Paper ID: | 547 |
---|---|

Title: | Minimizing a Submodular Function from Samples |

In this paper, the authors discuss the problem of minimizing a submodular function `f' from samples (S_i,f(S_i)), where the hardness of this problem is described despite its polynomial-tractability in optimization. I think this paper is a natural and necessary expansion of this type of problem from submodular function maximization in (Balkanski et al.,17).

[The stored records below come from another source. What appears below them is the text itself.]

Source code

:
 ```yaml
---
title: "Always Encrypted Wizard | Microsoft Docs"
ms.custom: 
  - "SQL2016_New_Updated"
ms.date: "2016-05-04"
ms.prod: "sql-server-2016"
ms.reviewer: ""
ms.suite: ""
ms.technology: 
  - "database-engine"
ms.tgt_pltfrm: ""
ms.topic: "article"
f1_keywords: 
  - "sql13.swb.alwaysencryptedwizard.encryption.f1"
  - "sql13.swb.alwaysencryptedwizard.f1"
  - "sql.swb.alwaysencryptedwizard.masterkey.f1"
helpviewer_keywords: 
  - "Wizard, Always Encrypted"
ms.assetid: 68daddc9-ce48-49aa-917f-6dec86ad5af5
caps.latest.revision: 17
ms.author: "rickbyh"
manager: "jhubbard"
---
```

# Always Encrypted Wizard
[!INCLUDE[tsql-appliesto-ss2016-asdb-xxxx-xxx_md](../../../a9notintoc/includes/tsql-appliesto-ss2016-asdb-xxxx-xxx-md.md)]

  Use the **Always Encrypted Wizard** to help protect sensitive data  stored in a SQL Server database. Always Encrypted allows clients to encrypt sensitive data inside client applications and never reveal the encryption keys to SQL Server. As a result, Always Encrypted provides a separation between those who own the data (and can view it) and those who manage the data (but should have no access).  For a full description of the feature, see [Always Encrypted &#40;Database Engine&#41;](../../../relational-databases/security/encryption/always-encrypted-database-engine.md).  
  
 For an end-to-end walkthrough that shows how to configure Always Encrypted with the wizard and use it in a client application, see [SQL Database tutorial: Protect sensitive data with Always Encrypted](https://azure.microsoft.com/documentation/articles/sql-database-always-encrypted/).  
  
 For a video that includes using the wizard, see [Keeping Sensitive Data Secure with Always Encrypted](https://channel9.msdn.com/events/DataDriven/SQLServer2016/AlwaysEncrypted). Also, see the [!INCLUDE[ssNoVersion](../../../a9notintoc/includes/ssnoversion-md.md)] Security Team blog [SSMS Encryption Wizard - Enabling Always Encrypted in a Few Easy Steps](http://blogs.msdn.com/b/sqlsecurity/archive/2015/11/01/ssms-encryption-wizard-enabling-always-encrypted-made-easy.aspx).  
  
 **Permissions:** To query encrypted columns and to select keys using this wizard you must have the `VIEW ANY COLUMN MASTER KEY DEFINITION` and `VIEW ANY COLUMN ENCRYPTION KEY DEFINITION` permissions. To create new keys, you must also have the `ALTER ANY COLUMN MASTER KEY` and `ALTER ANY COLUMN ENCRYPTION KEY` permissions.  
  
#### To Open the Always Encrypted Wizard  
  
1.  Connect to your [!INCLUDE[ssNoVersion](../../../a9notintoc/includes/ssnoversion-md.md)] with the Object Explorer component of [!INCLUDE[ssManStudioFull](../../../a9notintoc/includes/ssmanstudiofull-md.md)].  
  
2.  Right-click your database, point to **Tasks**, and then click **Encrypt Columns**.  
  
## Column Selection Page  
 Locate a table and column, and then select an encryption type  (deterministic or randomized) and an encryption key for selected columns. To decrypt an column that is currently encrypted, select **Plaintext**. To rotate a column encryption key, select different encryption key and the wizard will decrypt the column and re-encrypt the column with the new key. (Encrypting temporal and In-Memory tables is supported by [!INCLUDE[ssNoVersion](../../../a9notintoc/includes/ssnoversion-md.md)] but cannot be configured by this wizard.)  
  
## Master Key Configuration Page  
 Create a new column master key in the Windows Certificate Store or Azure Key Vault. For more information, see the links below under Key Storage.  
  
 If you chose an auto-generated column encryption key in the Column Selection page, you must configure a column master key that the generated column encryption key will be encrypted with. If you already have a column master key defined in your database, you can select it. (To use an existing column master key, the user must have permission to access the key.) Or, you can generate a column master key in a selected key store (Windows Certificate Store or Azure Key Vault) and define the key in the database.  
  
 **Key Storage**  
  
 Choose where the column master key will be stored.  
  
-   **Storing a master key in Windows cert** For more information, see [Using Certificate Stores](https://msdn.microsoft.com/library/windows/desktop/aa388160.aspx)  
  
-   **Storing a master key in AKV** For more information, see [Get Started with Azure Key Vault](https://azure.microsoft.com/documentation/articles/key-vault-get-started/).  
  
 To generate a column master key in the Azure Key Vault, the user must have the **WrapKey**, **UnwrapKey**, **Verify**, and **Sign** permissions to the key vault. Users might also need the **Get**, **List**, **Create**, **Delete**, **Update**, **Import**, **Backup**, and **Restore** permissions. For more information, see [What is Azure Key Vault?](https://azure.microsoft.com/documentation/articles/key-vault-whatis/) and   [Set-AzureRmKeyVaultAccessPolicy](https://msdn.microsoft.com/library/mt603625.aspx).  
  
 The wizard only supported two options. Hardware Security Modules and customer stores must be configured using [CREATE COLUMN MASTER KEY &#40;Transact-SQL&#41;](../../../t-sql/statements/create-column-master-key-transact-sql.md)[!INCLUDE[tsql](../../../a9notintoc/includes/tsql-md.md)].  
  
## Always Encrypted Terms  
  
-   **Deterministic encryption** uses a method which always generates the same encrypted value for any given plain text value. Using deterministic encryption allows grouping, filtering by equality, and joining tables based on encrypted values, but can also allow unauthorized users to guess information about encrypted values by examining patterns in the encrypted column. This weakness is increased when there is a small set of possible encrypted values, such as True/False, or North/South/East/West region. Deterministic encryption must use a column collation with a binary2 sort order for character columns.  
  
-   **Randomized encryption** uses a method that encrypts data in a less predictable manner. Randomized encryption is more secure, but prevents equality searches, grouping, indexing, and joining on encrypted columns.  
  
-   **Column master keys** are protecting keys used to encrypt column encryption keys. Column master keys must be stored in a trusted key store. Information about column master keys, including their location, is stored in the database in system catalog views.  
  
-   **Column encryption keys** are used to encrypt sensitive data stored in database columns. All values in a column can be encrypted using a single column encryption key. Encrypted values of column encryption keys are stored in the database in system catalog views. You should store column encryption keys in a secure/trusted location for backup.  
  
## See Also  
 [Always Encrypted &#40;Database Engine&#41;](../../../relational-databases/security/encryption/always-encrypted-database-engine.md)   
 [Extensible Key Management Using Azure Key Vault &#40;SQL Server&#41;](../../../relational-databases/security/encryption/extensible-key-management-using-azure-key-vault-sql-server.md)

Although the results of this paper is somehow negative (a submodular function is hard to be minimized from samples) and thus its practical usefulness is a bit questionable, this paper could be a clue for further discussions of this type of problem, which would be important in this community.

Informally stated, the paper states the following.
There exists a family F of submodular functions valued in [0, 1], so that if after polynomially many samples any algorithm estimates some set S as the minimizer, there exists some f in F that is consistent with the samples and on which S is suboptimal optimum by at least 1/2.
The argument is based on the probabilistic method, i.e., by showing that such functions exist with non-vanishing probability.
Moreover, the class that is considered is shown to be PAC-learnable, effectively showing that for submodular functions PAC-learnability does not imply "minimizability" from samples.
However, one has to be careful about this argument.
Namely, PAC learnability guarantees low error only on samples coming from the training distribution, while to minimize the function it is necessary to approximate it well near the optimum (where we might lack samples) up to an additive factor.
Thus, it is not very surprising to me that the former does not imply the latter and that one can construct function classes to fool any distribution.
This is a purely theoretical result that both answers an interesting question, and also provides with a construction of intuitive class of submodular functions which are (as proven) hard to minimize from samples.
I only read the (sketched) proofs in the main text, which seem to be very rigorously executed.
The paper is very dense, which I do not think can be easily improved on, but it is nicely written.
Based on this grounds, I would recommend this paper for acceptance.
I think it would be more interesting if the authors present some natural settings where the learning setting they consider is used in practice.
In other words, when does learn a submodular functions from training data of the form (S_i, F(S_i))?
This setting is different from how submodular functions are learned in the vision domain (where one might argue is the primary application field of submodular minimization).
There, one is given a set of instances, which we want to have a low energy, either using a min-margin approach, or via maximum likelihood.
Questions / Remarks:
1. The argument l129-132 is unclear to me. Do you want to say that as n -> oo both P_{f\in F}(f(S) >= 1/2) and |F'|/|F| go to one, there has to exist an f in |F'| satisfying f(S) >= 1/2 - o(1)?
2. In prop. 2 you do not define F_A(B), which I guess it means F(A \cup B) - F(B), which is confusing as it is typically defined the other way round. You could also use F(A | B), which is I guess the more commonly used notation.
3. I think the discussion after prop 2 and before section 3 should be moved somewhere else, as it does not following from the proposition itself.
4. Maybe add a note that U(A) means drawn uniformly at random from the set A.
5. l212: It is not motivated why you need one predictor for each possible masking element.
6. When you minimize a symmetric submodular function it is to minimize it over all sets different from the empty set and the ground set. This is exactly what is done using Queyranne's algorithm in cubic time.
7. Shouldn't the 1 be 1/2 in the last equation of the statement of lemma 4?
8. I find the notation in the two inequalities in Lemma 5 (after "we get") confusing. Does it mean that it holds for any h(n) = o(1) function with the given probability? Also, maybe add an "and" after the comma there.
9. l98: a word is missing after "desirable optimization"

The authors study hardness results on minimizing submodular functions form samples. The results presented in the paper are interesting and non trivial and I think that the paper can be of interest for the NIPS audience.
The authors start by presenting a hardness results in the setting where the samples are drawn from a uniform distribution. The main intuition behind this result is that there exists submodular functions that achieve their minimum only when enough elements from a specific subset are sampled and this event happen only with low probability.
Then the authors show how to extend this idea to prove that their construction can be extended to handle non uniform samples. Interestingly the function that they construct is learnable but not optimizable. I find this particularly interesting and surprising.
Overall, I think that the paper is interesting and I suggest to accept it.
Minor comment:
- line 140: remove ')'